Sept. 24, 2015 - From The Humboldt Edge May/June 2014

Steve “Ziggy” Lawsha moved from the Community Supported Shelters Vets Camp Safe Spot into an apartment in mid-May. His stay at the camp was relatively short but it came at a critical juncture of his life and helped him get back to being the “positive person” he’d always thought himself to be.

Lawsha earned a degree in journalism from Humboldt State University in 2010. He is veteran of the U.S. Air Force, serving from 1978 to 1986. He’s attending weekend classes at the University of Oregon, hoping at 59 to start a new career in teaching. He’s applied to Teach for America, a program that provides teachers for K-12 schools in low-income communities. And he became homeless in October 2013 after being evicted from a Housing and Urban Development-subsidized apartment in Humboldt County, California.


“It was really an illegal eviction,” Lawsha says. He’s still not sure exactly why he was evicted. His landlord claimed he hadn’t paid rent, but Lawsha says that’s not true and he has the receipts to prove it. He had stood up for another tenant, who was legally blind and was getting evicted. He investigated the circumstances and studied her paperwork and went to the building manager to question her eviction. The manager claimed the tenant had insulted his wife—and she was evicted. Six months later, so was Lawsha.


He tried to get help from the local legal aid service, thinking his rent receipts were a straightforward response to the charge of nonpayment. But it turned out the managing attorney at the legal aid office was on the board of directors of the subsidized housing authority, and Lawsha couldn’t get any lawyers to help. He went to the Veterans Administration for help but found there were also connections between local VA administration and the housing authority.


“I realized they were going to give me the runaround and I was out with no place to stay,” he says. “I stayed in the shelter there for a little while. I had a car, so I stayed in that for a little while. I had a storage area, stayed in there. Stayed on a few friends’ floors from time to time. But there was no place I could rent that I could afford.”

He tried to make it work in Humboldt for over a year, living off the Social Security Disability payments he receives because of mental health problems, trying to get his HUD subsidy reinstated and writing for The Humboldt Edge, a publication by and about the homeless (see accompanying article below).



As last winter approached, though, he came to Eugene where rents were cheaper and he could get a fresh start. “I’ve never really had a negative point-of-view,” he says, “except at the point of eviction, when I felt really down.” But even then, he says, “although I got a raw deal, I knew I had to weather it.”

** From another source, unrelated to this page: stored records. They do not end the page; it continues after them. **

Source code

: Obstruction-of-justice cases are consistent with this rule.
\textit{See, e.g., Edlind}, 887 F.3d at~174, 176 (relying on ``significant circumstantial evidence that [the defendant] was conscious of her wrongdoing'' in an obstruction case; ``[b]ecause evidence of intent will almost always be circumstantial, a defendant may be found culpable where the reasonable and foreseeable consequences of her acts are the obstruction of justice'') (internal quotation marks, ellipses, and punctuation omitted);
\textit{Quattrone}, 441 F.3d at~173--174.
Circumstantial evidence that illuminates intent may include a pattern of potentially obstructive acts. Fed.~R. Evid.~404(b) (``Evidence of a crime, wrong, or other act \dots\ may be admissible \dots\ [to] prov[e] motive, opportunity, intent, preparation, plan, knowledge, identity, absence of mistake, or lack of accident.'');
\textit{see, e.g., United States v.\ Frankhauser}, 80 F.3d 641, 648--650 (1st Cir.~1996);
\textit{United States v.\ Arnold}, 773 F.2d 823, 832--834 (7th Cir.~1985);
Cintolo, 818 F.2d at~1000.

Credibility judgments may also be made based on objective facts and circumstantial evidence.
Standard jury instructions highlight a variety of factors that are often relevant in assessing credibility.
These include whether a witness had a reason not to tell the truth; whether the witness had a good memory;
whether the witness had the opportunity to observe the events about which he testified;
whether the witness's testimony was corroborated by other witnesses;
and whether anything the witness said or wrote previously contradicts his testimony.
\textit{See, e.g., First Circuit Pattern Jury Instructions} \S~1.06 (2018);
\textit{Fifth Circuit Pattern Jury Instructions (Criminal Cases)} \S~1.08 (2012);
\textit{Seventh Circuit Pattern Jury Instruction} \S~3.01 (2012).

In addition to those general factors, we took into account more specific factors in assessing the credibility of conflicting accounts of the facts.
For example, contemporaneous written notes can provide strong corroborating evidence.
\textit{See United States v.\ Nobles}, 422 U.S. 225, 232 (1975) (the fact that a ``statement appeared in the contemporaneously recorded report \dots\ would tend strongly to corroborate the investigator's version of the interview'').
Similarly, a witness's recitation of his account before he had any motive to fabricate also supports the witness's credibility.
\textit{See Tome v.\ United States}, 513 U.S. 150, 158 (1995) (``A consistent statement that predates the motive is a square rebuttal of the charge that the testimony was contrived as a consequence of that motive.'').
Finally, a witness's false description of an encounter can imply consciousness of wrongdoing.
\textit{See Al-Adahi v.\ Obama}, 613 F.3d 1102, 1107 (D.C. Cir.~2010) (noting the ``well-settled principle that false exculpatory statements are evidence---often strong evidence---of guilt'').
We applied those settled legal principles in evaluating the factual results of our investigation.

He stayed at the Eugene Mission for awhile but a positive test for marijuana got him kicked out of there, at night, in the winter. He spent one night in a motel, then went to the local VA for help. A staff member there gave him a sleeping bag and some other equipment and, after talking with Erik de Buhr (Executive Director of CSS), took him to the Vets Camp, where there was a spot for him.


Lawsha says he was sick when he first got to the camp and focused on getting housing—going to the VA or the Social Security office, getting his paperwork in order—so he didn’t interact much in the camp. But when he started feeling better, he started getting to know some of the other folks. “It was more like a community,” he says. “I’d come home and the fire would be burning and we’d sit around and introduce each other. And, of course, veterans, we’ve got all these stories to tell—and we’d kid each other.”


Camp residents also helped each other in locating services and working with the various agencies that could help them secure housing, Lawsha says. One fellow camper who had lived in Eugene a long time gave him a “guided tour” of the city, helping him to feel more at home. “That was cool,” he says.


In addition to help from CSS and the Vets Camp, Lawsha credits St. Vincent de Paul and the Hope Center at the Westside Apostolic Church (a collaboration between the church, St. Vinnie’s, Food for Lane County, and other veterans support organizations.) with helping him move from homelessness to his one-bedroom apartment on Coburg Road. He got support from the HUD-VASC (Veterans Affairs Supportive Housing) program and is working part-time in a VA vocational rehabilitation program—and moving forward toward that teaching career.

He was in the Vets Camp for just over a month but it meant a lot to him.


“Without the Safe Spot,” he says, “I probably would have had to go back to California and live in the shelter because there was no other place for me to stay.”


He maintains relationships with de Buhr and some of his fellow Safe Spot residents. “I won’t forget where I came from. It was great to be there, trying to help out other guys even at the same time I needed some help, too.”

The Bum Rap

By Ziggy


When I became homeless, there were women who once thought me eligible, who now find me undatable. Surprisingly, others who wouldn’t give me the time of day now find my present predicament exciting and sexy. However, they don’t know how to approach the subject without seemingly showing pity for my situation.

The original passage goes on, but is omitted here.